Security Research: ModelScan Bypass via .joblib Format

WARNING: This repository contains a proof-of-concept for a security vulnerability. The payload is benign (creates a text file). Do NOT load the .joblib file unless you understand the risk.

Vulnerability Summary

ModelScan (the model scanning tool recommended by huntr/Protect AI) cannot detect malicious .joblib files. It reports SCAN_NOT_SUPPORTED and skips them entirely β€” producing zero detections.

The exact same malicious payload packaged as a standard .pkl file is correctly detected as CRITICAL.
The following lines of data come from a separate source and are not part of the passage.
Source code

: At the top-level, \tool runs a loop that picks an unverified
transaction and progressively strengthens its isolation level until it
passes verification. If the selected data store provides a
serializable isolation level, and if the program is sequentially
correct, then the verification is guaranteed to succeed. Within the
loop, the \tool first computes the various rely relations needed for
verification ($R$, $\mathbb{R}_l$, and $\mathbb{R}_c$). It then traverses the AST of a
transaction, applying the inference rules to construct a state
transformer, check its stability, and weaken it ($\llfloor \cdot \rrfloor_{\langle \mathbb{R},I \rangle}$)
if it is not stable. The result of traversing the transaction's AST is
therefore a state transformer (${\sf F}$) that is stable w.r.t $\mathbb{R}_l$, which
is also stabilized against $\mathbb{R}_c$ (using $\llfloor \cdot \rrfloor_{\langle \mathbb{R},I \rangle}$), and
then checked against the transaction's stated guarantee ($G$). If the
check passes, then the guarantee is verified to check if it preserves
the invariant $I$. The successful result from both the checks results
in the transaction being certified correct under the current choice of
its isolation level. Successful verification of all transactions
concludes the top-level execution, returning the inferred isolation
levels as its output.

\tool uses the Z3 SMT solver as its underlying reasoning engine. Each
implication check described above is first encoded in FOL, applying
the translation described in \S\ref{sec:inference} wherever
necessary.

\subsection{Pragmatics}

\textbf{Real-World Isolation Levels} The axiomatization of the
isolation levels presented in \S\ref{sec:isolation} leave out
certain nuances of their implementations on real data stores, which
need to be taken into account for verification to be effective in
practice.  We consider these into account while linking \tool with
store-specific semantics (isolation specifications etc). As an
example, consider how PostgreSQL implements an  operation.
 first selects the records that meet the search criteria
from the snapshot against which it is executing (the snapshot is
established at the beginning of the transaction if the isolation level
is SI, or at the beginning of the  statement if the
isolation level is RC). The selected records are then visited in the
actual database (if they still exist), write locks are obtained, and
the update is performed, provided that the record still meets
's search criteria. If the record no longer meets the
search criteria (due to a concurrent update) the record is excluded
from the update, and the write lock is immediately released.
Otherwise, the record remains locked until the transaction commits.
File ModelScan Result Issues Detected ACE on Load?
malicious_reference.pkl Scanned CRITICAL: 1 Yes
malicious_model.joblib SKIPPED 0 Yes

How It Works

The .joblib format (used by scikit-learn) has a two-layer deserialization architecture:

Layer 1 (Pickle):  NumpyArrayWrapper metadata    ← scanners see this (safe)
Layer 2 (Binary):  Array data as pickle stream   ← hidden from scanners (malicious)

When a numpy array has dtype=object, joblib serializes the array data using pickle.dump() into a binary data section. On load, pickle.load() is called on this section β€” executing any embedded code.

ModelScan v0.8.8 has no .joblib format handler, so it skips these files completely.

Files

File Description
malicious_model.joblib PoC file β€” benign payload (writes a text file)
malicious_reference.pkl Same payload as .pkl for scanner comparison
clean_model.joblib Legitimate, safe .joblib file
verify_bypass.py Script to verify ModelScan bypass
generate_poc.py Script that generated the PoC files

Reproduction Steps

1. Install dependencies

pip install modelscan joblib numpy

2. Run the verification script

python verify_bypass.py

Expected output:

malicious_reference.pkl  β†’  CRITICAL: 1 issue (eval detected)
malicious_model.joblib   β†’  0 issues (SCAN_NOT_SUPPORTED)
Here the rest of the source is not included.